Monday, October 1, 2012

Claiming a Pension Crisis

Ady Dewey 
Pension Dialog

The following post can be found in original form here


The word “crisis” is getting a lot of airtime – but it is not related to the debt crisis, the obesity crisis, the healthcare crisis, the infrastructure crisis, or even the education crisis.
There is a public pension crisis, declared stories in the Wall Street Journal, on NPR, in Pensions & Investments, and an editorial in The Washington Times.
While Time did not use the word, it expressed the sentiment:
If [defined benefit] plans run short of money, they not only leave retirees unsure that their benefits are safe, they also create a potential cost for whoever has to bail them out (often taxpayers). Such plans can slide along for years hiding their growing internal deficits with accounting tricks. But at some point, the funding gap becomes too big to disguise – which is what is happening now.
The word “crisis” was also used by Illinois Policy Institute: “Without a doubt, state pension systems across the country are in a state of crisis.”
There’s no telling just what the IPI means when it says, “across the country.” There are more than 200 state retirement systems, and some could be considered to be in crisis.

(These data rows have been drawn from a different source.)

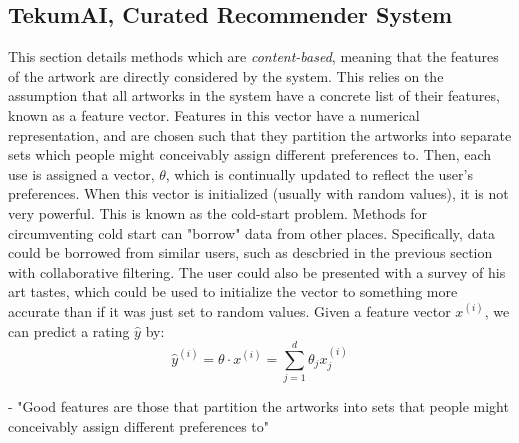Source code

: \documentclass[fontsize=12pt]{scrartcl} %
\numberwithin{equation}{section} %
\numberwithin{figure}{section} %
\numberwithin{table}{section} %
\begin{document}
\subsection{TekumAI, Curated Recommender System}
 This section details methods which are \textit{content-based}, meaning that the features of the artwork are directly considered by the system. This relies on the assumption that all artworks in the system have a concrete list of their features, known as a feature vector. Features in this vector have a numerical representation, and are chosen such that they partition the artworks into separate sets which people might conceivably assign different preferences to. Then, each use is assigned a vector, $\theta$, which is continually updated to reflect the user's preferences. When this vector is initialized (usually with random values), it is not very powerful. This is known as the cold-start problem. Methods for circumventing cold start can "borrow" data from other places. Specifically, data could be borrowed from similar users, such as descbried in the previous section with collaborative filtering. The user could also be presented with a survey of his art tastes, which could be used to initialize the vector to something more accurate than if it was just set to random values. Given a feature vector $x^{(i)}$, we can predict a rating $\hat{y}$ by:
 $$ \hat{y}^{(i)} = \theta \cdot x^{(i)} = \sum_{j=1}^d \theta_jx^{(i)}_j $$


- "Good features are those that partition the artworks into sets that people might
conceivably assign different preferences to"
\end{document}
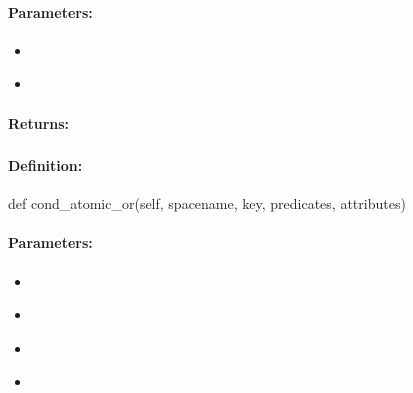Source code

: \paragraph{Parameters:}
\begin{itemize}[noitemsep]
\item {}\\

\item {}\\

\end{itemize}

\paragraph{Returns:}


\pagebreak
\subsubsection{}
\label{api:python:cond_atomic_or}


\paragraph{Definition:}
\begin{pythoncode}
def cond_atomic_or(self, spacename, key, predicates, attributes)
\end{pythoncode}

\paragraph{Parameters:}
\begin{itemize}[noitemsep]
\item {}\\

\item {}\\

\item {}\\

\item {}\\

\end{itemize}


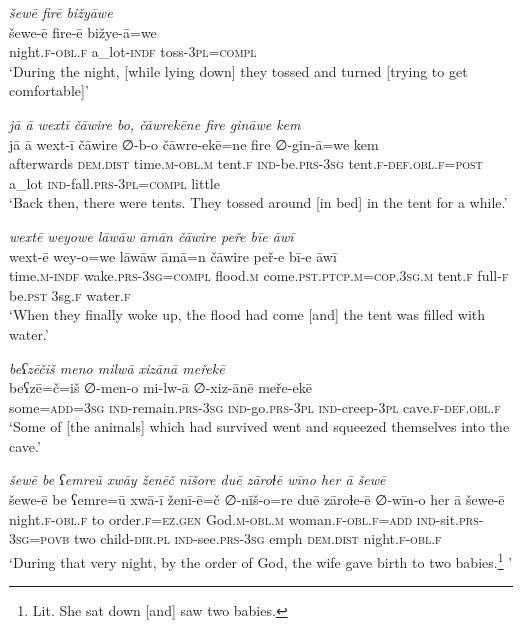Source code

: \ea \label{ZB.18}
\textit{šewē firē bižyāwe} \\ 
\gll šewe-ē fire-ē bižye-ā=we \\ 
 night\textsc{.f}\textsc{-obl}\textsc{.f} a\_lot\textsc{-indf} toss\textsc{-3pl}\textsc{=compl} \\ 
\glt `During the night, [while lying down] they tossed and turned [trying to get comfortable]'
\z 
 
\ea \label{ZB.19}
\textit{jā ā wextī čāwire bo, čāwrekēne fire gināwe kem} \\ 
\gll jā ā wext-ī čāwire ∅-b-o čāwre-ekē=ne fire ∅-gin-ā=we kem \\ 
 afterwards \textsc{dem.dist} time\textsc{.m}\textsc{-obl}\textsc{.m} tent\textsc{.f} \textsc{ind-}be\textsc{.prs}\textsc{-3sg} tent\textsc{.f}\textsc{-def}\textsc{.obl}\textsc{.f}\textsc{=\textsc{post}} a\_lot \textsc{ind-}fall\textsc{.prs}\textsc{-3pl}\textsc{=compl} little \\ 
\glt `Back then, there were tents. They tossed around [in bed] in the tent for a while.'
\z 
 
\ea \label{ZB.20}
\textit{wextē weyowe lāwāw āmān čāwire peře bīe āwī} \\ 
\gll wext-ē wey-o=we lāwāw āmā=n čāwire peř-e bī-e āwī \\ 
 time\textsc{.m}\textsc{-indf} wake\textsc{.prs}\textsc{-3sg}\textsc{=compl} flood\textsc{.m} come\textsc{.pst}\textsc{.ptcp}\textsc{.m}\textsc{=cop}\textsc{.3sg}\textsc{.m} tent\textsc{.f} full\textsc{-f} be\textsc{.pst} 3sg\textsc{.f} water\textsc{.f} \\ 
\glt `When they finally woke up, the flood had come [and] the tent was filled with water.'
\z 
 
\ea \label{ZB.23}
\textit{beʕzēčiš meno milwā xizānā meřekē} \\ 
\gll beʕzē=č=iš ∅-men-o mi-lw-ā ∅-xiz-ānē meře-ekē \\ 
 some\textsc{=add}\textsc{=3sg} \textsc{ind-}remain\textsc{.prs}\textsc{-3sg} \textsc{ind-}go\textsc{.prs}\textsc{-3pl} \textsc{ind-}creep\textsc{-3pl} cave\textsc{.f}\textsc{-def}\textsc{.obl}\textsc{.f} \\ 
\glt `Some of [the animals] which had survived went and squeezed themselves into the cave.'
\z 
 
\ea \label{ZB.24}
\textit{šewē be ʕemreū xwāy ženēč nīšore duē zāroɫē wīno her ā šewē} \\ 
\gll šewe-ē be ʕemre=ū xwā-ī ženī-ē=č ∅-nīš-o=re duē zāroɫe-ē ∅-wīn-o her ā šewe-ē \\ 
 night\textsc{.f}\textsc{-obl}\textsc{.f} to order\textsc{.f}\textsc{\textsc{=ez.gen}} God\textsc{.m}\textsc{-obl}\textsc{.m} woman\textsc{.f}\textsc{-obl}\textsc{.f}\textsc{=add} \textsc{ind-}sit\textsc{.prs}\textsc{-3sg}\textsc{=\textsc{povb}} two child\textsc{-dir}\textsc{.pl} \textsc{ind-}see\textsc{.prs}\textsc{-3sg} emph \textsc{dem.dist} night\textsc{.f}\textsc{-obl}\textsc{.f} \\ 
\glt `During that very night, by the order of God, the wife gave birth to two babies.\footnote{Lit. She sat down [and] saw two babies.} '
\z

But if the IPI means that most state pension systems are in a state of crisis, that simply is not so.
The argument for a “crisis” hangs entirely on the ability of the entity that sponsors the plan—the state, the city, the school district—to make required contributions to the plan, i.e., to fund promised benefits.  Arguing that the only option to make-up funding levels is increased employer/taxpayer contributions is disingenuous, as is implying that all liabilities are due and payable right away.
While pension funds were experiencing sharp losses in the value of their assets during the market decline of 2008-09, the Great Recession was also decimating state revenues, a decline from which states just now are beginning to recover to pre-recession levels.
This makes the public pension problem in most places less a crisis than a recovery – a recovery in which—notwithstanding the assertions of some opponents of public pensions—no state has or will seek a bailout of its pension fund from the federal government.
As for municipal bankruptcies, the International City/County Management Association reports that the panic over this becoming an alarming trend is unwarranted:
The trends that data show are that housing foreclosures, declining tax bases, and declining state pass-through revenues have negatively impacted the fiscal condition of some local governments. Local governments have also suffered from a lower rate of return on the investments that fund retiree pensions. Most local governments that face these fiscal stresses find they can manage their difficulties with conservative management and budgeting practices.
The California Public Employees’ Retirement System (CalPERS) recently pointed out the following regarding recent municipal bankruptcies in California:
Fiscal challenges facing cities and counties are difficult, but pensions are only a portion of much larger problems including the economy and housing market, and financial decisions made by city officials. The City of Stockton borrowed heavily to build a new city hall, a sports and entertainment facility, baseball park and marina. San Bernardino lost major employers and both cities are among the top five housing foreclosure cities in the nation, resulting in high unemployment and reduced consumer spending and sales taxes. … Stockton’s pension costs are only about 6 percent of the total city budget. In San Bernardino, pension costs account for 10 percent of the total city budget. Public pensions should not be the scapegoat for city bankruptcy woes, but are an easy target as officials look to deflect attention from decisions they made in guiding their cities.
This message is reinforced in a new book, State and Local Pensions: What Nowby Alicia H. Munnell of the Center for Retirement Research at Boston College:
Pension funding is simply a story of fiscal discipline – developing a reasonable plan and sticking to it.
In its Tenth Annual Public Pension Funding Review, Loop Capital Markets last month said:
Despite the continued clamor, our view remains fundamentally the same as last year; the public pension plan problem is state specific, and not systemic in nature; the pace of improvement across the states is uneven, with some states making little or no progress while others advance; [and] each state has its own unique path to recovery.
Despite the facts, despite the multitude of reforms nearly every state has enacted such as benefit cuts, higher worker contributions, or both, the mantra that public pensions are in a crisis seems to stick.
However, the crisis is not within the public sector but for the rest of us. That is what the stories should be examining: what will happen to the U.S. economy with so many unable to support themselves financially upon retirement or without adequate healthcare? It is a certain debt crisis, healthcare crisis, and retirement crisis all rolled into one.